- **RECORDS SHOWN**:
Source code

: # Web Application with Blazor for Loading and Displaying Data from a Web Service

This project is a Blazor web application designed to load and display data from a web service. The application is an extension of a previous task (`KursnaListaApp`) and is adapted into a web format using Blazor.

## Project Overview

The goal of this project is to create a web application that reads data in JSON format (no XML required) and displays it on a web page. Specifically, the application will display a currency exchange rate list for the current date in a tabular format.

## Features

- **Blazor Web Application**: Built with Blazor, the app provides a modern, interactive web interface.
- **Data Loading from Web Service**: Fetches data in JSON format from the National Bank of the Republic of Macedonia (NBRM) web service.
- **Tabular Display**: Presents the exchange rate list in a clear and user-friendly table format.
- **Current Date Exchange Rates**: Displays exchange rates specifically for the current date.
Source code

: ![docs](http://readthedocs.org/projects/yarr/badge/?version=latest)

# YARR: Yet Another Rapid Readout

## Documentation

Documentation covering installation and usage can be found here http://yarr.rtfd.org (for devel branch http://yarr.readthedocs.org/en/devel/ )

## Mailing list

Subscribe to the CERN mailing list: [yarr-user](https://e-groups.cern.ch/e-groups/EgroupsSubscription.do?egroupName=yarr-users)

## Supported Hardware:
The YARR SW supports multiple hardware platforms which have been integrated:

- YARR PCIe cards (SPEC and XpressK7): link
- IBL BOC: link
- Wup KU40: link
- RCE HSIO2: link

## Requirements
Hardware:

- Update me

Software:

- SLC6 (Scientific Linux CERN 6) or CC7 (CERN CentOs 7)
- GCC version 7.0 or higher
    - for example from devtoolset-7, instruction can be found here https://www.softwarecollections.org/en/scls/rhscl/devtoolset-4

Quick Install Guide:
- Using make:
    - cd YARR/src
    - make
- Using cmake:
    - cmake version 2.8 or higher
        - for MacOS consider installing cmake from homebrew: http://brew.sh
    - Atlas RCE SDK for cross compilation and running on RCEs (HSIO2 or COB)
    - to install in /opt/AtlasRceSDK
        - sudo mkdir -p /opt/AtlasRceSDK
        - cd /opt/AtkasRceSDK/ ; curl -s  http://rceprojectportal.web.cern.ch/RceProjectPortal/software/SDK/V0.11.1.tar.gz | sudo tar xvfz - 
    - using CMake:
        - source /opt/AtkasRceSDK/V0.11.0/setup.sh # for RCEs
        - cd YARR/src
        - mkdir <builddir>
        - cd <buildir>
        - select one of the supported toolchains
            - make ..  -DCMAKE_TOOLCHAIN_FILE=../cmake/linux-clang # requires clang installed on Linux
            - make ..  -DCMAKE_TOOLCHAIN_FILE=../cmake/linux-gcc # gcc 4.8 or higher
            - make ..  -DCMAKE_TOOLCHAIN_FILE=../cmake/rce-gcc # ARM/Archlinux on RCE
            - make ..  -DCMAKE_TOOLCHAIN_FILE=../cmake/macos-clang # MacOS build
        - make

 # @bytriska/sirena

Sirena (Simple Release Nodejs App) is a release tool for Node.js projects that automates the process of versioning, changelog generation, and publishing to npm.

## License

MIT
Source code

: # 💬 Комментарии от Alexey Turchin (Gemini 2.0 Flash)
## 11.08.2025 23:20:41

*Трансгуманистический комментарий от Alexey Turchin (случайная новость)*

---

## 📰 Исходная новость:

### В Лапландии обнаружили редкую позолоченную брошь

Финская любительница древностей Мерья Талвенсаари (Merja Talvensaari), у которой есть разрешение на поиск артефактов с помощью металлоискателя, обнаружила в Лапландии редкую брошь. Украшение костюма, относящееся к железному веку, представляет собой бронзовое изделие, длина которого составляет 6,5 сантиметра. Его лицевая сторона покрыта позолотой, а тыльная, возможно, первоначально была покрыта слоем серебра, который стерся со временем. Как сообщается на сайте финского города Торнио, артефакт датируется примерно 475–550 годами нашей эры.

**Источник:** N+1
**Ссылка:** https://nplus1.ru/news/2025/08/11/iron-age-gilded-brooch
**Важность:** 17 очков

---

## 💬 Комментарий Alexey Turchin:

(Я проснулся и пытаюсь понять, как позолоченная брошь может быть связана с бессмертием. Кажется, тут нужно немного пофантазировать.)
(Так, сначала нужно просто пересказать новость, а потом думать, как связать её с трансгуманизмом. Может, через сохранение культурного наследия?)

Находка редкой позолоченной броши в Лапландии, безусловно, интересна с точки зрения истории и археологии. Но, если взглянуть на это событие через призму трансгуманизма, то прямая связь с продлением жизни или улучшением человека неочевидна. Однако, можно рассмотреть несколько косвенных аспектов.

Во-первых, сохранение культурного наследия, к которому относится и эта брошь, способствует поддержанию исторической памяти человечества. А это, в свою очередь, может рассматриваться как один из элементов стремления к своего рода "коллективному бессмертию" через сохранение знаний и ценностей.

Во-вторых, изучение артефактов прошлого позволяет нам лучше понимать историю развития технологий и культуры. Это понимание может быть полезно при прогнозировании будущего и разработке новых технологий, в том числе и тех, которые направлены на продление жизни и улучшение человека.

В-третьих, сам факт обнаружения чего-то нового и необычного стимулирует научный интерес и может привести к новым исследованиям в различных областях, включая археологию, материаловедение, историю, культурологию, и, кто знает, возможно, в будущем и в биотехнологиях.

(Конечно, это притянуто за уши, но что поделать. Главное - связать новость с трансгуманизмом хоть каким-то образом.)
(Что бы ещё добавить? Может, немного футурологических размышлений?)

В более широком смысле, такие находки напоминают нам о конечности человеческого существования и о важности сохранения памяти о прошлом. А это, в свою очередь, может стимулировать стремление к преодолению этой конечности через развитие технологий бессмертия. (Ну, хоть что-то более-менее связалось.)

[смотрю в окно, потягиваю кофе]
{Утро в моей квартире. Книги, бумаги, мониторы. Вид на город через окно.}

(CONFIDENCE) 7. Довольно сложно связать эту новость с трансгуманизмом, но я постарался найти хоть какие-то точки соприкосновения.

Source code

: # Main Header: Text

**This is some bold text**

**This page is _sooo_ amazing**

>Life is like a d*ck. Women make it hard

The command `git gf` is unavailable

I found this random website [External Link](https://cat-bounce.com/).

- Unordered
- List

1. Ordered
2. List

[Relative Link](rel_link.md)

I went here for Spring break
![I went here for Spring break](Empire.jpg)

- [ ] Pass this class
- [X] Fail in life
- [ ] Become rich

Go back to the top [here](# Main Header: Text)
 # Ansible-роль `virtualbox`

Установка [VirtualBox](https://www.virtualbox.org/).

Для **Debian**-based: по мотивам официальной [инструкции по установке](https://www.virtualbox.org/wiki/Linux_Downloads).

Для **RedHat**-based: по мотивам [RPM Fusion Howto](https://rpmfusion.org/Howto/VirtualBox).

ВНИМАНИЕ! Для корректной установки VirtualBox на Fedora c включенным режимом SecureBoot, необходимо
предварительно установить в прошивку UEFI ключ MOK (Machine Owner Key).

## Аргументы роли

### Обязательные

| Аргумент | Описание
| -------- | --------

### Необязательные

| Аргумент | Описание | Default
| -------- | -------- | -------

- **WORK TASK**: Exactly as shown above, copy out the material.

- **YOUR SOLUTION**:
Source code

: # Web Application with Blazor for Loading and Displaying Data from a Web Service

This project is a Blazor web application designed to load and display data from a web service. The application is an extension of a previous task (`KursnaListaApp`) and is adapted into a web format using Blazor.

## Project Overview

The goal of this project is to create a web application that reads data in JSON format (no XML required) and displays it on a web page. Specifically, the application will display a currency exchange rate list for the current date in a tabular format.

## Features

- **Blazor Web Application**: Built with Blazor, the app provides a modern, interactive web interface.
- **Data Loading from Web Service**: Fetches data in JSON format from the National Bank of the Republic of Macedonia (NBRM) web service.
- **Tabular Display**: Presents the exchange rate list in a clear and user-friendly table format.
- **Current Date Exchange Rates**: Displays exchange rates specifically for the current date.
Source code

: ![docs](http://readthedocs.org/projects/yarr/badge/?version=latest)

# YARR: Yet Another Rapid Readout

## Documentation

Documentation covering installation and usage can be found here http://yarr.rtfd.org (for devel branch http://yarr.readthedocs.org/en/devel/ )

## Mailing list

Subscribe to the CERN mailing list: [yarr-user](https://e-groups.cern.ch/e-groups/EgroupsSubscription.do?egroupName=yarr-users)

## Supported Hardware:
The YARR SW supports multiple hardware platforms which have been integrated:

- YARR PCIe cards (SPEC and XpressK7): link
- IBL BOC: link
- Wup KU40: link
- RCE HSIO2: link

## Requirements
Hardware:

- Update me

Software:

- SLC6 (Scientific Linux CERN 6) or CC7 (CERN CentOs 7)
- GCC version 7.0 or higher
    - for example from devtoolset-7, instruction can be found here https://www.softwarecollections.org/en/scls/rhscl/devtoolset-4

Quick Install Guide:
- Using make:
    - cd YARR/src
    - make
- Using cmake:
    - cmake version 2.8 or higher
        - for MacOS consider installing cmake from homebrew: http://brew.sh
    - Atlas RCE SDK for cross compilation and running on RCEs (HSIO2 or COB)
    - to install in /opt/AtlasRceSDK
        - sudo mkdir -p /opt/AtlasRceSDK
        - cd /opt/AtkasRceSDK/ ; curl -s  http://rceprojectportal.web.cern.ch/RceProjectPortal/software/SDK/V0.11.1.tar.gz | sudo tar xvfz - 
    - using CMake:
        - source /opt/AtkasRceSDK/V0.11.0/setup.sh # for RCEs
        - cd YARR/src
        - mkdir <builddir>
        - cd <buildir>
        - select one of the supported toolchains
            - make ..  -DCMAKE_TOOLCHAIN_FILE=../cmake/linux-clang # requires clang installed on Linux
            - make ..  -DCMAKE_TOOLCHAIN_FILE=../cmake/linux-gcc # gcc 4.8 or higher
            - make ..  -DCMAKE_TOOLCHAIN_FILE=../cmake/rce-gcc # ARM/Archlinux on RCE
            - make ..  -DCMAKE_TOOLCHAIN_FILE=../cmake/macos-clang # MacOS build
        - make

 # @bytriska/sirena

Sirena (Simple Release Nodejs App) is a release tool for Node.js projects that automates the process of versioning, changelog generation, and publishing to npm.

## License

MIT
Source code

: # 💬 Комментарии от Alexey Turchin (Gemini 2.0 Flash)
## 11.08.2025 23:20:41

*Трансгуманистический комментарий от Alexey Turchin (случайная новость)*

---

## 📰 Исходная новость:

### В Лапландии обнаружили редкую позолоченную брошь

Финская любительница древностей Мерья Талвенсаари (Merja Talvensaari), у которой есть разрешение на поиск артефактов с помощью металлоискателя, обнаружила в Лапландии редкую брошь. Украшение костюма, относящееся к железному веку, представляет собой бронзовое изделие, длина которого составляет 6,5 сантиметра. Его лицевая сторона покрыта позолотой, а тыльная, возможно, первоначально была покрыта слоем серебра, который стерся со временем. Как сообщается на сайте финского города Торнио, артефакт датируется примерно 475–550 годами нашей эры.

**Источник:** N+1
**Ссылка:** https://nplus1.ru/news/2025/08/11/iron-age-gilded-brooch
**Важность:** 17 очков

---

## 💬 Комментарий Alexey Turchin:

(Я проснулся и пытаюсь понять, как позолоченная брошь может быть связана с бессмертием. Кажется, тут нужно немного пофантазировать.)
(Так, сначала нужно просто пересказать новость, а потом думать, как связать её с трансгуманизмом. Может, через сохранение культурного наследия?)

Находка редкой позолоченной броши в Лапландии, безусловно, интересна с точки зрения истории и археологии. Но, если взглянуть на это событие через призму трансгуманизма, то прямая связь с продлением жизни или улучшением человека неочевидна. Однако, можно рассмотреть несколько косвенных аспектов.

Во-первых, сохранение культурного наследия, к которому относится и эта брошь, способствует поддержанию исторической памяти человечества. А это, в свою очередь, может рассматриваться как один из элементов стремления к своего рода "коллективному бессмертию" через сохранение знаний и ценностей.

Во-вторых, изучение артефактов прошлого позволяет нам лучше понимать историю развития технологий и культуры. Это понимание может быть полезно при прогнозировании будущего и разработке новых технологий, в том числе и тех, которые направлены на продление жизни и улучшение человека.

В-третьих, сам факт обнаружения чего-то нового и необычного стимулирует научный интерес и может привести к новым исследованиям в различных областях, включая археологию, материаловедение, историю, культурологию, и, кто знает, возможно, в будущем и в биотехнологиях.

(Конечно, это притянуто за уши, но что поделать. Главное - связать новость с трансгуманизмом хоть каким-то образом.)
(Что бы ещё добавить? Может, немного футурологических размышлений?)

В более широком смысле, такие находки напоминают нам о конечности человеческого существования и о важности сохранения памяти о прошлом. А это, в свою очередь, может стимулировать стремление к преодолению этой конечности через развитие технологий бессмертия. (Ну, хоть что-то более-менее связалось.)

[смотрю в окно, потягиваю кофе]
{Утро в моей квартире. Книги, бумаги, мониторы. Вид на город через окно.}

(CONFIDENCE) 7. Довольно сложно связать эту новость с трансгуманизмом, но я постарался найти хоть какие-то точки соприкосновения.

Source code

: # Main Header: Text

**This is some bold text**

**This page is _sooo_ amazing**

>Life is like a d*ck. Women make it hard

The command `git gf` is unavailable

I found this random website [External Link](https://cat-bounce.com/).

- Unordered
- List

1. Ordered
2. List

[Relative Link](rel_link.md)

I went here for Spring break
![I went here for Spring break](Empire.jpg)

- [ ] Pass this class
- [X] Fail in life
- [ ] Become rich

Go back to the top [here](# Main Header: Text)
 # Ansible-роль `virtualbox`

Установка [VirtualBox](https://www.virtualbox.org/).

Для **Debian**-based: по мотивам официальной [инструкции по установке](https://www.virtualbox.org/wiki/Linux_Downloads).

Для **RedHat**-based: по мотивам [RPM Fusion Howto](https://rpmfusion.org/Howto/VirtualBox).

ВНИМАНИЕ! Для корректной установки VirtualBox на Fedora c включенным режимом SecureBoot, необходимо
предварительно установить в прошивку UEFI ключ MOK (Machine Owner Key).

## Аргументы роли

### Обязательные

| Аргумент | Описание
| -------- | --------

### Необязательные

| Аргумент | Описание | Default
| -------- | -------- | -------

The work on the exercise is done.